▶ _Your objective_:
Return the records exactly as they are.

======

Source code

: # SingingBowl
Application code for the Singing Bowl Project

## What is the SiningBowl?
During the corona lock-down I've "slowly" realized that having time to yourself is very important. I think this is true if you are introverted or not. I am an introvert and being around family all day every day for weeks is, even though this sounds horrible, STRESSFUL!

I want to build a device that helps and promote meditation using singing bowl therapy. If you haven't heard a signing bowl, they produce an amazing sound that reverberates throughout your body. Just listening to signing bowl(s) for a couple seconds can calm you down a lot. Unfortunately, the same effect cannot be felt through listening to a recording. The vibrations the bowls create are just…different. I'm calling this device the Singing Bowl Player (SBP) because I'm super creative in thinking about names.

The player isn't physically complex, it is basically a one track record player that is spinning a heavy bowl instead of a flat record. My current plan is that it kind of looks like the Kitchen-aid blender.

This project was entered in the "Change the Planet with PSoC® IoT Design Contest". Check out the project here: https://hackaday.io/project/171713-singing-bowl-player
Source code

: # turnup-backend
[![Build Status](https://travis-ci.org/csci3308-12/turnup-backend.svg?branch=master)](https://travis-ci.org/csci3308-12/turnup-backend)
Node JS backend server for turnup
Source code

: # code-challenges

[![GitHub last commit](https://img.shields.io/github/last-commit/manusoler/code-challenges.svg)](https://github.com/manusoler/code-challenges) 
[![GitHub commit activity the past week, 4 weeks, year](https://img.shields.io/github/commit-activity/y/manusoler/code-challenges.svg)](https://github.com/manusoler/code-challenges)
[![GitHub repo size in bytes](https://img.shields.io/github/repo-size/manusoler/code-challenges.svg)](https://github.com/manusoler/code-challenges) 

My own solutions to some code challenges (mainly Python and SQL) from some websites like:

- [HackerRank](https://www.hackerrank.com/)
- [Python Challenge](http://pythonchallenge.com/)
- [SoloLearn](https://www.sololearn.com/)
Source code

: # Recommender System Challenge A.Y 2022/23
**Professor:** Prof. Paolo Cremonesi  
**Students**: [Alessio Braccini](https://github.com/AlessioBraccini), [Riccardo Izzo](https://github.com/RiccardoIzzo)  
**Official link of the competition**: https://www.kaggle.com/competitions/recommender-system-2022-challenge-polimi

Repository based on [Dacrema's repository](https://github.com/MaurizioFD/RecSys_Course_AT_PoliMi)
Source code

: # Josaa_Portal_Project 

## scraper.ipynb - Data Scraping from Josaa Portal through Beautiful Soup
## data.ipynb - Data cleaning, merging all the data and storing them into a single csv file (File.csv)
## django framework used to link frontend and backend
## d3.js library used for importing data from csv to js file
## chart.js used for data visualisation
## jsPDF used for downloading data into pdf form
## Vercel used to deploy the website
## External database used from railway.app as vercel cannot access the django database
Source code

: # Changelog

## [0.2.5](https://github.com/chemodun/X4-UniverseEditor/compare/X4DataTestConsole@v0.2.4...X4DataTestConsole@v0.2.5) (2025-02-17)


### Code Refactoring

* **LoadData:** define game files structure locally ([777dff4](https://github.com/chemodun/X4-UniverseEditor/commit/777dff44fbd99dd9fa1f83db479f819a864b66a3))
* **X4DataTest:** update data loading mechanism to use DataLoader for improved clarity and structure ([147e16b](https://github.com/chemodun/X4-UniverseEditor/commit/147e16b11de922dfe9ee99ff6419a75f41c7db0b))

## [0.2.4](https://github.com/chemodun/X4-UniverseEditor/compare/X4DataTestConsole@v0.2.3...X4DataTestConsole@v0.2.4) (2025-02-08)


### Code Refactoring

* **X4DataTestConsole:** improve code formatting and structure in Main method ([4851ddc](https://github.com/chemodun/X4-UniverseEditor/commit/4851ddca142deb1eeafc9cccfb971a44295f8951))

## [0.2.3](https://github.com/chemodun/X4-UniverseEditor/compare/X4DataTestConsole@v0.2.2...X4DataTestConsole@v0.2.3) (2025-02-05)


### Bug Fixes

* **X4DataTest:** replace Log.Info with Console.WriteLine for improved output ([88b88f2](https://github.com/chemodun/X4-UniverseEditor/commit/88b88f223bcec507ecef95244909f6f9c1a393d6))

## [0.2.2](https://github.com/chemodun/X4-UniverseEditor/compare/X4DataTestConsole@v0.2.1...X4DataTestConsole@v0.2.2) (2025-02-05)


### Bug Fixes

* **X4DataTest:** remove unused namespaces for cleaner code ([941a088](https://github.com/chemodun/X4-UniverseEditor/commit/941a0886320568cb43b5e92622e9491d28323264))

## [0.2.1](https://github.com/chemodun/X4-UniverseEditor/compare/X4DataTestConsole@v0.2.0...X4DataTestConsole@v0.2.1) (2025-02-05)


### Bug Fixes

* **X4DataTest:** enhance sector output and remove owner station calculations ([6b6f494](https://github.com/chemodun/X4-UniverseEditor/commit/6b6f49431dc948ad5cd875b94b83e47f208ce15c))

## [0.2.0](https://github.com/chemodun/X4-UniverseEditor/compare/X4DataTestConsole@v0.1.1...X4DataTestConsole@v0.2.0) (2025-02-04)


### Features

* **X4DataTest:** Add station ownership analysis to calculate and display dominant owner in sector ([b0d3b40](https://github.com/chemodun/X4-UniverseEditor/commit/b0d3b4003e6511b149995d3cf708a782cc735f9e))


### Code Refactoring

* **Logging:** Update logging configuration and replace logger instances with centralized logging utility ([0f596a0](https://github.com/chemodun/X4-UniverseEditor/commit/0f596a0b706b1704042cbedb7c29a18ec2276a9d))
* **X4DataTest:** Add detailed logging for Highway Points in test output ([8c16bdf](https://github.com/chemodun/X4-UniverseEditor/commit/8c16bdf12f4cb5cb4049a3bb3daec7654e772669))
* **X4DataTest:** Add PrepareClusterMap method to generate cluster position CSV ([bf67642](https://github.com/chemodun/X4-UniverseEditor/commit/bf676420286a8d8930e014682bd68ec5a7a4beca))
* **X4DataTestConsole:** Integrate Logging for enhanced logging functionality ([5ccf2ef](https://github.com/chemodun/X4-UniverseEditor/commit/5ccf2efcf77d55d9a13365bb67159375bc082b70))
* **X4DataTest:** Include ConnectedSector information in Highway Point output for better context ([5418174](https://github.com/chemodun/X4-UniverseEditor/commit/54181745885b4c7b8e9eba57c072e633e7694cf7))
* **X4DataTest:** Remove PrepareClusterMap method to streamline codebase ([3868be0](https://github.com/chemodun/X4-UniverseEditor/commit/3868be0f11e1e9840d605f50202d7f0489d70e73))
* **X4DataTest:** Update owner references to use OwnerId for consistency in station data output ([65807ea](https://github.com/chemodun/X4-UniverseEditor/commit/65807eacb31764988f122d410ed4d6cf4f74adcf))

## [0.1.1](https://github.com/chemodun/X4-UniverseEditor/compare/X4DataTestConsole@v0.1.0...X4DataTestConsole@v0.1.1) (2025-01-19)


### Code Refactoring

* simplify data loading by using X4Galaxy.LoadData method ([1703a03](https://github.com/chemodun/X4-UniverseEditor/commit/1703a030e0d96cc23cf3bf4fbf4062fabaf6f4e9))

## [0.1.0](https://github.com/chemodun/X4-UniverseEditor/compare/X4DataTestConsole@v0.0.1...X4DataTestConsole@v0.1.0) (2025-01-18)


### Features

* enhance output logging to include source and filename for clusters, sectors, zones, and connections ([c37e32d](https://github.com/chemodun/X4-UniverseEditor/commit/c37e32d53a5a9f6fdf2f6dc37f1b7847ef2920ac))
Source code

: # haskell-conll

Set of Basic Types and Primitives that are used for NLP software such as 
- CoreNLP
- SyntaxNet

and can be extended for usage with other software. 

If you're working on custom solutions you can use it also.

======

▶ _Reply to the exercise_:
Source code

: # SingingBowl
Application code for the Singing Bowl Project

## What is the SiningBowl?
During the corona lock-down I've "slowly" realized that having time to yourself is very important. I think this is true if you are introverted or not. I am an introvert and being around family all day every day for weeks is, even though this sounds horrible, STRESSFUL!

I want to build a device that helps and promote meditation using singing bowl therapy. If you haven't heard a signing bowl, they produce an amazing sound that reverberates throughout your body. Just listening to signing bowl(s) for a couple seconds can calm you down a lot. Unfortunately, the same effect cannot be felt through listening to a recording. The vibrations the bowls create are just…different. I'm calling this device the Singing Bowl Player (SBP) because I'm super creative in thinking about names.

The player isn't physically complex, it is basically a one track record player that is spinning a heavy bowl instead of a flat record. My current plan is that it kind of looks like the Kitchen-aid blender.

This project was entered in the "Change the Planet with PSoC® IoT Design Contest". Check out the project here: https://hackaday.io/project/171713-singing-bowl-player
Source code

: # turnup-backend
[![Build Status](https://travis-ci.org/csci3308-12/turnup-backend.svg?branch=master)](https://travis-ci.org/csci3308-12/turnup-backend)
Node JS backend server for turnup
Source code

: # code-challenges

[![GitHub last commit](https://img.shields.io/github/last-commit/manusoler/code-challenges.svg)](https://github.com/manusoler/code-challenges) 
[![GitHub commit activity the past week, 4 weeks, year](https://img.shields.io/github/commit-activity/y/manusoler/code-challenges.svg)](https://github.com/manusoler/code-challenges)
[![GitHub repo size in bytes](https://img.shields.io/github/repo-size/manusoler/code-challenges.svg)](https://github.com/manusoler/code-challenges) 

My own solutions to some code challenges (mainly Python and SQL) from some websites like:

- [HackerRank](https://www.hackerrank.com/)
- [Python Challenge](http://pythonchallenge.com/)
- [SoloLearn](https://www.sololearn.com/)
Source code

: # Recommender System Challenge A.Y 2022/23
**Professor:** Prof. Paolo Cremonesi  
**Students**: [Alessio Braccini](https://github.com/AlessioBraccini), [Riccardo Izzo](https://github.com/RiccardoIzzo)  
**Official link of the competition**: https://www.kaggle.com/competitions/recommender-system-2022-challenge-polimi

Repository based on [Dacrema's repository](https://github.com/MaurizioFD/RecSys_Course_AT_PoliMi)
Source code

: # Josaa_Portal_Project 

## scraper.ipynb - Data Scraping from Josaa Portal through Beautiful Soup
## data.ipynb - Data cleaning, merging all the data and storing them into a single csv file (File.csv)
## django framework used to link frontend and backend
## d3.js library used for importing data from csv to js file
## chart.js used for data visualisation
## jsPDF used for downloading data into pdf form
## Vercel used to deploy the website
## External database used from railway.app as vercel cannot access the django database
Source code

: # Changelog

## [0.2.5](https://github.com/chemodun/X4-UniverseEditor/compare/X4DataTestConsole@v0.2.4...X4DataTestConsole@v0.2.5) (2025-02-17)


### Code Refactoring

* **LoadData:** define game files structure locally ([777dff4](https://github.com/chemodun/X4-UniverseEditor/commit/777dff44fbd99dd9fa1f83db479f819a864b66a3))
* **X4DataTest:** update data loading mechanism to use DataLoader for improved clarity and structure ([147e16b](https://github.com/chemodun/X4-UniverseEditor/commit/147e16b11de922dfe9ee99ff6419a75f41c7db0b))

## [0.2.4](https://github.com/chemodun/X4-UniverseEditor/compare/X4DataTestConsole@v0.2.3...X4DataTestConsole@v0.2.4) (2025-02-08)


### Code Refactoring

* **X4DataTestConsole:** improve code formatting and structure in Main method ([4851ddc](https://github.com/chemodun/X4-UniverseEditor/commit/4851ddca142deb1eeafc9cccfb971a44295f8951))

## [0.2.3](https://github.com/chemodun/X4-UniverseEditor/compare/X4DataTestConsole@v0.2.2...X4DataTestConsole@v0.2.3) (2025-02-05)


### Bug Fixes

* **X4DataTest:** replace Log.Info with Console.WriteLine for improved output ([88b88f2](https://github.com/chemodun/X4-UniverseEditor/commit/88b88f223bcec507ecef95244909f6f9c1a393d6))

## [0.2.2](https://github.com/chemodun/X4-UniverseEditor/compare/X4DataTestConsole@v0.2.1...X4DataTestConsole@v0.2.2) (2025-02-05)


### Bug Fixes

* **X4DataTest:** remove unused namespaces for cleaner code ([941a088](https://github.com/chemodun/X4-UniverseEditor/commit/941a0886320568cb43b5e92622e9491d28323264))

## [0.2.1](https://github.com/chemodun/X4-UniverseEditor/compare/X4DataTestConsole@v0.2.0...X4DataTestConsole@v0.2.1) (2025-02-05)


### Bug Fixes

* **X4DataTest:** enhance sector output and remove owner station calculations ([6b6f494](https://github.com/chemodun/X4-UniverseEditor/commit/6b6f49431dc948ad5cd875b94b83e47f208ce15c))

## [0.2.0](https://github.com/chemodun/X4-UniverseEditor/compare/X4DataTestConsole@v0.1.1...X4DataTestConsole@v0.2.0) (2025-02-04)


### Features

* **X4DataTest:** Add station ownership analysis to calculate and display dominant owner in sector ([b0d3b40](https://github.com/chemodun/X4-UniverseEditor/commit/b0d3b4003e6511b149995d3cf708a782cc735f9e))


### Code Refactoring

* **Logging:** Update logging configuration and replace logger instances with centralized logging utility ([0f596a0](https://github.com/chemodun/X4-UniverseEditor/commit/0f596a0b706b1704042cbedb7c29a18ec2276a9d))
* **X4DataTest:** Add detailed logging for Highway Points in test output ([8c16bdf](https://github.com/chemodun/X4-UniverseEditor/commit/8c16bdf12f4cb5cb4049a3bb3daec7654e772669))
* **X4DataTest:** Add PrepareClusterMap method to generate cluster position CSV ([bf67642](https://github.com/chemodun/X4-UniverseEditor/commit/bf676420286a8d8930e014682bd68ec5a7a4beca))
* **X4DataTestConsole:** Integrate Logging for enhanced logging functionality ([5ccf2ef](https://github.com/chemodun/X4-UniverseEditor/commit/5ccf2efcf77d55d9a13365bb67159375bc082b70))
* **X4DataTest:** Include ConnectedSector information in Highway Point output for better context ([5418174](https://github.com/chemodun/X4-UniverseEditor/commit/54181745885b4c7b8e9eba57c072e633e7694cf7))
* **X4DataTest:** Remove PrepareClusterMap method to streamline codebase ([3868be0](https://github.com/chemodun/X4-UniverseEditor/commit/3868be0f11e1e9840d605f50202d7f0489d70e73))
* **X4DataTest:** Update owner references to use OwnerId for consistency in station data output ([65807ea](https://github.com/chemodun/X4-UniverseEditor/commit/65807eacb31764988f122d410ed4d6cf4f74adcf))

## [0.1.1](https://github.com/chemodun/X4-UniverseEditor/compare/X4DataTestConsole@v0.1.0...X4DataTestConsole@v0.1.1) (2025-01-19)


### Code Refactoring

* simplify data loading by using X4Galaxy.LoadData method ([1703a03](https://github.com/chemodun/X4-UniverseEditor/commit/1703a030e0d96cc23cf3bf4fbf4062fabaf6f4e9))

## [0.1.0](https://github.com/chemodun/X4-UniverseEditor/compare/X4DataTestConsole@v0.0.1...X4DataTestConsole@v0.1.0) (2025-01-18)


### Features

* enhance output logging to include source and filename for clusters, sectors, zones, and connections ([c37e32d](https://github.com/chemodun/X4-UniverseEditor/commit/c37e32d53a5a9f6fdf2f6dc37f1b7847ef2920ac))
Source code

: # haskell-conll

Set of Basic Types and Primitives that are used for NLP software such as 
- CoreNLP
- SyntaxNet

and can be extended for usage with other software. 

If you're working on custom solutions you can use it also.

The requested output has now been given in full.